[Saved entries]
◆ ◆ ◆ ◆

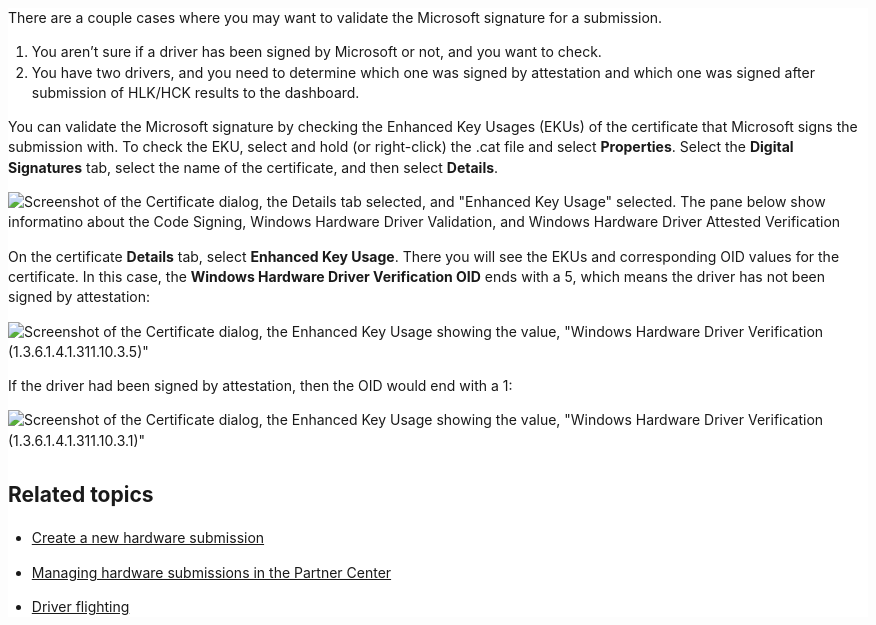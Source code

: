 There are a couple cases where you may want to validate the Microsoft signature for a submission.

1. You aren’t sure if a driver has been signed by Microsoft or not, and you want to check.
2. You have two drivers, and you need to determine which one was signed by attestation and which one was signed after submission of HLK/HCK results to the dashboard.

You can validate the Microsoft signature by checking the Enhanced Key Usages (EKUs) of the certificate that Microsoft signs the submission with. To check the EKU, select and hold (or right-click) the .cat file and select **Properties**. Select the **Digital Signatures** tab, select the name of the certificate, and then select **Details**.

![Screenshot of the Certificate dialog, the Details tab selected, and "Enhanced Key Usage" selected. The pane below show informatino about the Code Signing, Windows Hardware Driver Validation, and Windows Hardware Driver Attested Verification](images/ekudetails.png)

On the certificate **Details** tab, select **Enhanced Key Usage**. There you will see the EKUs and corresponding OID values for the certificate. In this case, the **Windows Hardware Driver Verification OID** ends with a 5, which means the driver has not been signed by attestation:

![Screenshot of the Certificate dialog, the Enhanced Key Usage showing the value, "Windows Hardware Driver Verification (1.3.6.1.4.1.311.10.3.5)" ](images/certified.png)

If the driver had been signed by attestation, then the OID would end with a 1:

![Screenshot of the Certificate dialog, the Enhanced Key Usage showing the value, "Windows Hardware Driver Verification (1.3.6.1.4.1.311.10.3.1)"](images/attested.png)

## Related topics

- [Create a new hardware submission](create-a-new-hardware-submission.md)

- [Managing hardware submissions in the Partner Center](manage-your-hardware-submissions.md)

- [Driver flighting](driver-flighting.md)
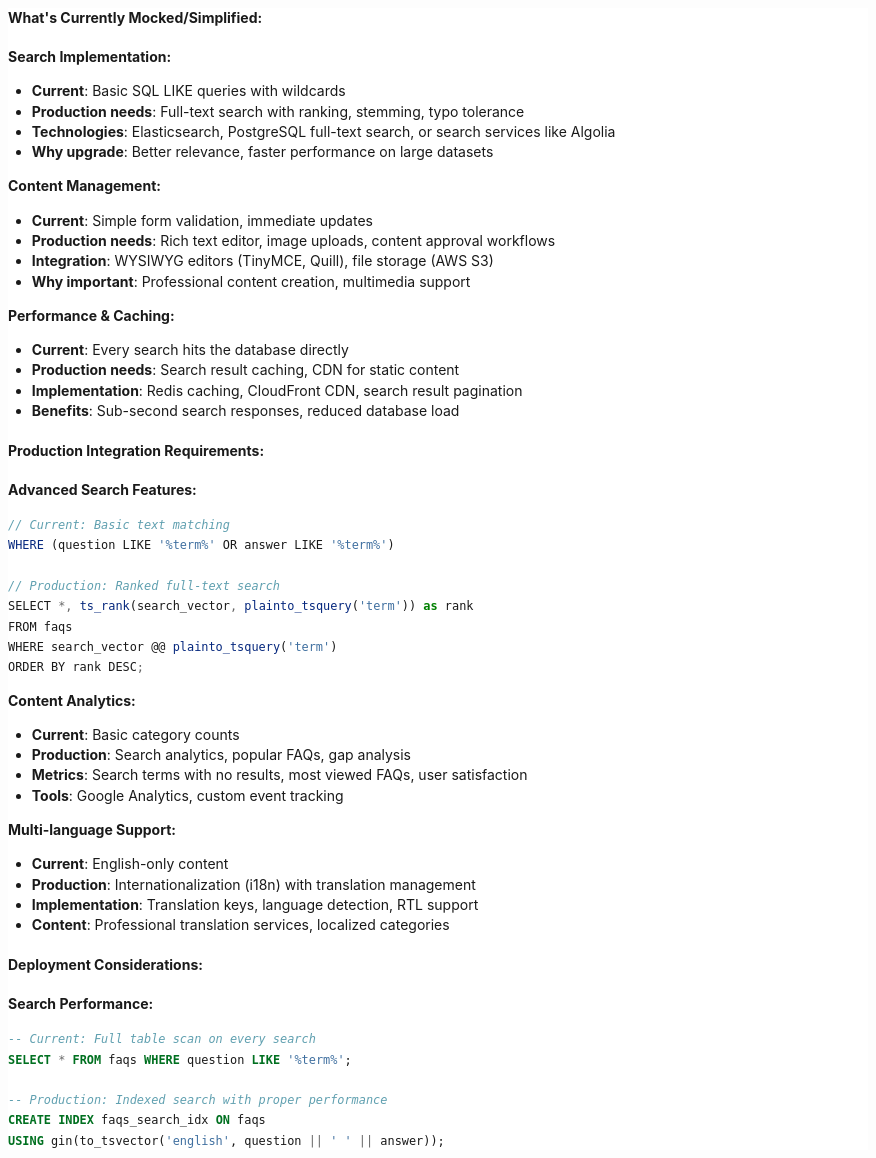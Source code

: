 #### **What's Currently Mocked/Simplified:**

**Search Implementation:**
- **Current**: Basic SQL LIKE queries with wildcards
- **Production needs**: Full-text search with ranking, stemming, typo tolerance
- **Technologies**: Elasticsearch, PostgreSQL full-text search, or search services like Algolia
- **Why upgrade**: Better relevance, faster performance on large datasets

**Content Management:**
- **Current**: Simple form validation, immediate updates
- **Production needs**: Rich text editor, image uploads, content approval workflows
- **Integration**: WYSIWYG editors (TinyMCE, Quill), file storage (AWS S3)
- **Why important**: Professional content creation, multimedia support

**Performance & Caching:**
- **Current**: Every search hits the database directly
- **Production needs**: Search result caching, CDN for static content
- **Implementation**: Redis caching, CloudFront CDN, search result pagination
- **Benefits**: Sub-second search responses, reduced database load

#### **Production Integration Requirements:**

**Advanced Search Features:**
```javascript
// Current: Basic text matching
WHERE (question LIKE '%term%' OR answer LIKE '%term%')

// Production: Ranked full-text search
SELECT *, ts_rank(search_vector, plainto_tsquery('term')) as rank
FROM faqs 
WHERE search_vector @@ plainto_tsquery('term')
ORDER BY rank DESC;
```

**Content Analytics:**
- **Current**: Basic category counts
- **Production**: Search analytics, popular FAQs, gap analysis
- **Metrics**: Search terms with no results, most viewed FAQs, user satisfaction
- **Tools**: Google Analytics, custom event tracking

**Multi-language Support:**
- **Current**: English-only content
- **Production**: Internationalization (i18n) with translation management
- **Implementation**: Translation keys, language detection, RTL support
- **Content**: Professional translation services, localized categories

#### **Deployment Considerations:**

**Search Performance:**
```sql
-- Current: Full table scan on every search
SELECT * FROM faqs WHERE question LIKE '%term%';

-- Production: Indexed search with proper performance
CREATE INDEX faqs_search_idx ON faqs 
USING gin(to_tsvector('english', question || ' ' || answer));
```
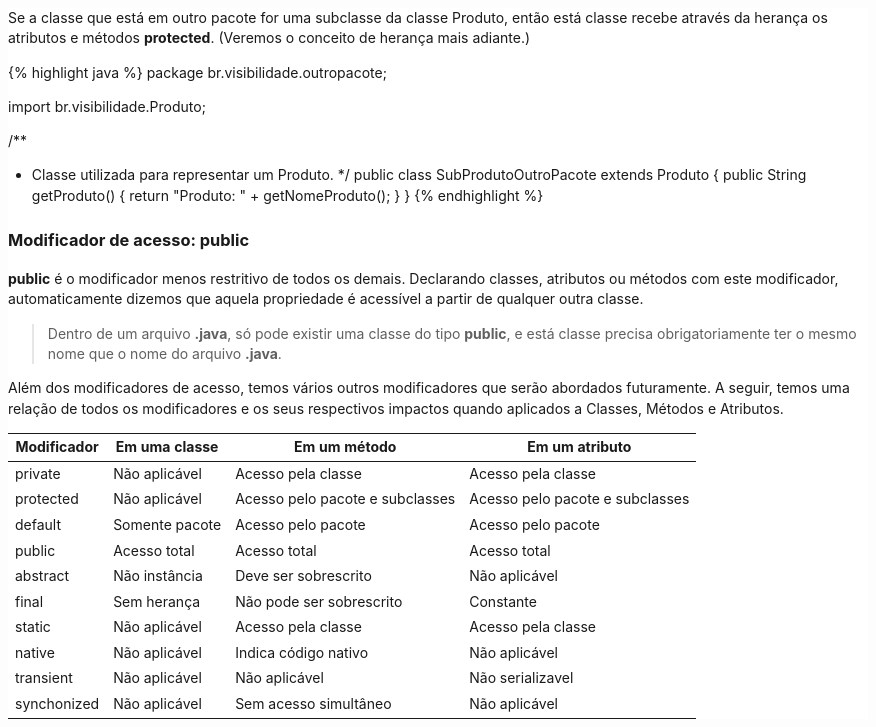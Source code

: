 Se a classe que está em outro pacote for uma subclasse da classe Produto, então está classe recebe através da herança os atributos e métodos **protected**. (Veremos o conceito de herança mais adiante.)

{% highlight java %}
package br.visibilidade.outropacote;

import br.visibilidade.Produto;

/**
 * Classe utilizada para representar um Produto.
 */
public class SubProdutoOutroPacote extends Produto {
  public String getProduto() {
    return "Produto: " + getNomeProduto();
  }
}
{% endhighlight %}

### Modificador de acesso: public

**public** é o modificador menos restritivo de todos os demais. Declarando classes, atributos ou métodos com este modificador, automaticamente dizemos que aquela propriedade é acessível a partir de qualquer outra classe.

> Dentro de um arquivo **.java**, só pode existir uma classe do tipo **public**, e está classe precisa obrigatoriamente ter o mesmo nome que o nome do arquivo **.java**.

Além dos modificadores de acesso, temos vários outros modificadores que serão abordados futuramente. A seguir, temos uma relação de todos os modificadores e os seus respectivos impactos quando aplicados a Classes, Métodos e Atributos.

| Modificador | Em uma classe  | Em um método                    | Em um atributo                  |
| ----------- | -------------- | ------------------------------- | ------------------------------- |
| private     | Não aplicável  | Acesso pela classe              | Acesso pela classe              |
| protected   | Não aplicável  | Acesso pelo pacote e subclasses | Acesso pelo pacote e subclasses |
| default     | Somente pacote | Acesso pelo pacote              | Acesso pelo pacote              |
| public      | Acesso total   | Acesso total                    | Acesso total                    |
| abstract    | Não instância  | Deve ser sobrescrito            | Não aplicável                   |
| final       | Sem herança    | Não pode ser sobrescrito        | Constante                       |
| static      | Não aplicável  | Acesso pela classe              | Acesso pela classe              |
| native      | Não aplicável  | Indica código nativo            | Não aplicável                   |
| transient   | Não aplicável  | Não aplicável                   | Não serializavel                |
| synchonized | Não aplicável  | Sem acesso simultâneo           | Não aplicável                   |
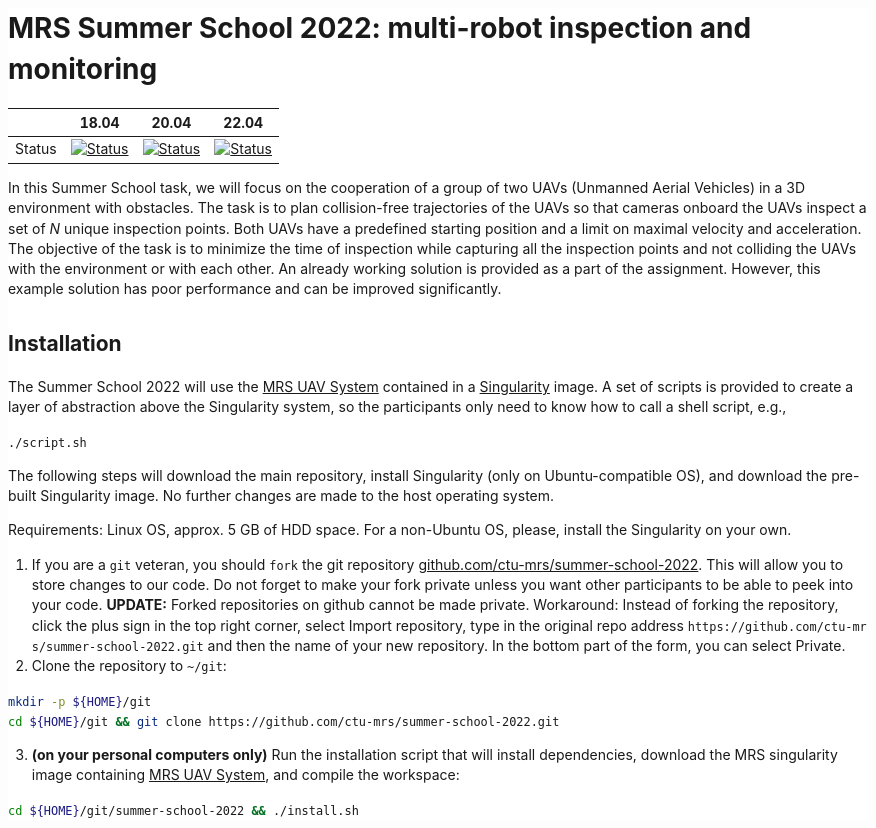 # MRS Summer School 2022: multi-robot inspection and monitoring

|        | 18.04                                                                                                                                        | 20.04                                                                                                                                       | 22.04                                                                                                                                       |
| :---   | :---:                                                                                                                                        | :---:                                                                                                                                       | :---:                                                                                                                                       |
| Status | [![Status](https://github.com/ctu-mrs/summer-school-2022/workflows/Bionic/badge.svg)](https://github.com/ctu-mrs/summer-school-2022/actions) | [![Status](https://github.com/ctu-mrs/summer-school-2022/workflows/Focal/badge.svg)](https://github.com/ctu-mrs/summer-school-2022/actions) | [![Status](https://github.com/ctu-mrs/summer-school-2022/workflows/Jammy/badge.svg)](https://github.com/ctu-mrs/summer-school-2022/actions) |

In this Summer School task, we will focus on the cooperation of a group of two UAVs (Unmanned Aerial Vehicles) in a 3D environment with obstacles.
The task is to plan collision-free trajectories of the UAVs so that cameras onboard the UAVs inspect a set of *N* unique inspection points.
Both UAVs have a predefined starting position and a limit on maximal velocity and acceleration.
The objective of the task is to minimize the time of inspection while capturing all the inspection points and not colliding the UAVs with the environment or with each other.
An already working solution is provided as a part of the assignment.
However, this example solution has poor performance and can be improved significantly.

## Installation

The Summer School 2022 will use the [MRS UAV System](https://github.com/ctu-mrs/mrs_uav_system) contained in a [Singularity](https://sylabs.io/singularity/) image.
A set of scripts is provided to create a layer of abstraction above the Singularity system, so the participants only need to know how to call a shell script, e.g.,
```bash
./script.sh
```
The following steps will download the main repository, install Singularity (only on Ubuntu-compatible OS), and download the pre-built Singularity image.
No further changes are made to the host operating system.

Requirements: Linux OS, approx. 5 GB of HDD space.
For a non-Ubuntu OS, please, install the Singularity on your own.

1) If you are a `git` veteran, you should `fork` the git repository [github.com/ctu-mrs/summer-school-2022](https://github.com/ctu-mrs/summer-school-2022). This will allow you to store changes to our code. Do not forget to make your fork private unless you want other participants to be able to peek into your code.
__UPDATE:__ Forked repositories on github cannot be made private. Workaround: Instead of forking the repository, click the plus sign in the top right corner, select Import repository, type in the original repo address `https://github.com/ctu-mrs/summer-school-2022.git` and then the name of your new repository. In the bottom part of the form, you can select Private. 
2) Clone the repository to `~/git`:
```bash
mkdir -p ${HOME}/git
cd ${HOME}/git && git clone https://github.com/ctu-mrs/summer-school-2022.git
```
3) **(on your personal computers only)** Run the installation script that will install dependencies, download the MRS singularity image containing [MRS UAV System](https://github.com/ctu-mrs/mrs_uav_system), and compile the workspace:
```bash
cd ${HOME}/git/summer-school-2022 && ./install.sh
```

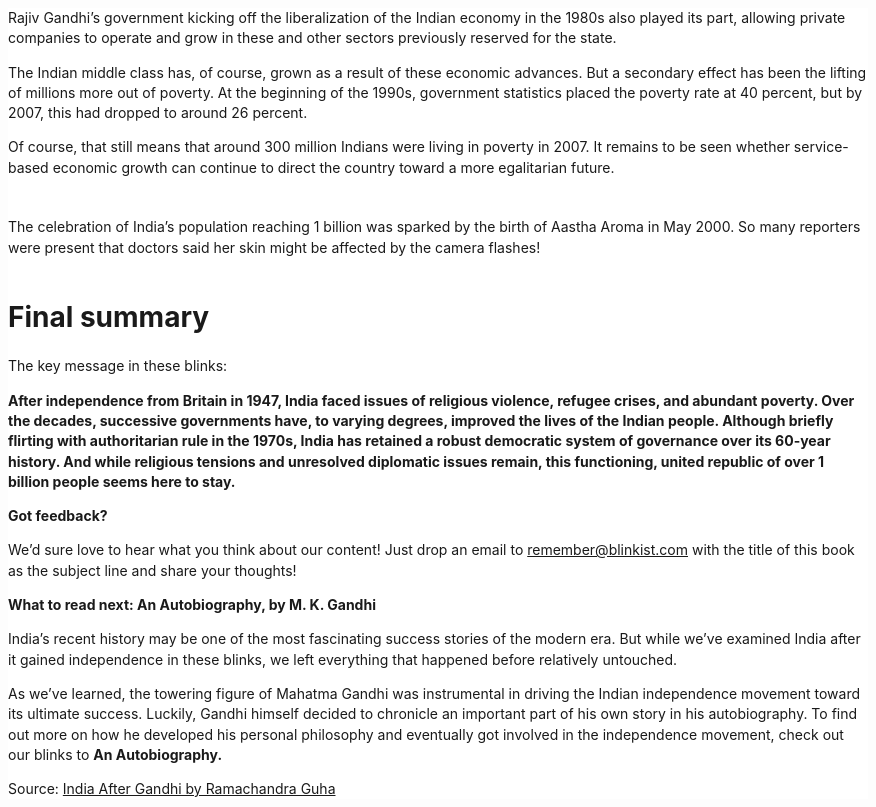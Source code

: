 Rajiv Gandhi’s government kicking off the liberalization of the Indian economy in the 1980s also played its part, allowing private companies to operate and grow in these and other sectors previously reserved for the state.

The Indian middle class has, of course, grown as a result of these economic advances. But a secondary effect has been the lifting of millions more out of poverty. At the beginning of the 1990s, government statistics placed the poverty rate at 40 percent, but by 2007, this had dropped to around 26 percent.

Of course, that still means that around 300 million Indians were living in poverty in 2007. It remains to be seen whether service-based economic growth can continue to direct the country toward a more egalitarian future.

# 

The celebration of India’s population reaching 1 billion was sparked by the birth of Aastha Aroma in May 2000. So many reporters were present that doctors said her skin might be affected by the camera flashes!

# Final summary

The key message in these blinks:

**After independence from Britain in 1947, India faced issues of religious violence, refugee crises, and abundant poverty. Over the decades, successive governments have, to varying degrees, improved the lives of the Indian people. Although briefly flirting with authoritarian rule in the 1970s, India has retained a robust democratic system of governance over its 60-year history. And while religious tensions and unresolved diplomatic issues remain, this functioning, united republic of over 1 billion people seems here to stay.**

**Got feedback?**

We’d sure love to hear what you think about our content! Just drop an email to remember@blinkist.com with the title of this book as the subject line and share your thoughts!

**What to read next: ******An Autobiography******, by M. K. Gandhi**

India’s recent history may be one of the most fascinating success stories of the modern era. But while we’ve examined India after it gained independence in these blinks, we left everything that happened before relatively untouched.

As we’ve learned, the towering figure of Mahatma Gandhi was instrumental in driving the Indian independence movement toward its ultimate success. Luckily, Gandhi himself decided to chronicle an important part of his own story in his autobiography. To find out more on how he developed his personal philosophy and eventually got involved in the independence movement, check out our blinks to **An Autobiography.**


Source: [India After Gandhi by Ramachandra Guha](https://www.blinkist.com/en/nc/daily/reader/india-after-gandhi-en)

◆ ◆ ◆ ◆

Requirement: From the records above, copy exactly the stretch from the line holding "public String getProduto()" through the line holding "# MRS Summer", both ends included, without the pictures.

Solved problem:
  public String getProduto() {
    return "Produto: " + getNomeProduto();
  }
}
{% endhighlight %}

### Modificador de acesso: public

**public** é o modificador menos restritivo de todos os demais. Declarando classes, atributos ou métodos com este modificador, automaticamente dizemos que aquela propriedade é acessível a partir de qualquer outra classe.

> Dentro de um arquivo **.java**, só pode existir uma classe do tipo **public**, e está classe precisa obrigatoriamente ter o mesmo nome que o nome do arquivo **.java**.

Além dos modificadores de acesso, temos vários outros modificadores que serão abordados futuramente. A seguir, temos uma relação de todos os modificadores e os seus respectivos impactos quando aplicados a Classes, Métodos e Atributos.

| Modificador | Em uma classe  | Em um método                    | Em um atributo                  |
| ----------- | -------------- | ------------------------------- | ------------------------------- |
| private     | Não aplicável  | Acesso pela classe              | Acesso pela classe              |
| protected   | Não aplicável  | Acesso pelo pacote e subclasses | Acesso pelo pacote e subclasses |
| default     | Somente pacote | Acesso pelo pacote              | Acesso pelo pacote              |
| public      | Acesso total   | Acesso total                    | Acesso total                    |
| abstract    | Não instância  | Deve ser sobrescrito            | Não aplicável                   |
| final       | Sem herança    | Não pode ser sobrescrito        | Constante                       |
| static      | Não aplicável  | Acesso pela classe              | Acesso pela classe              |
| native      | Não aplicável  | Indica código nativo            | Não aplicável                   |
| transient   | Não aplicável  | Não aplicável                   | Não serializavel                |
| synchonized | Não aplicável  | Sem acesso simultâneo           | Não aplicável                   |
 # MRS Summer School 2022: multi-robot inspection and monitoring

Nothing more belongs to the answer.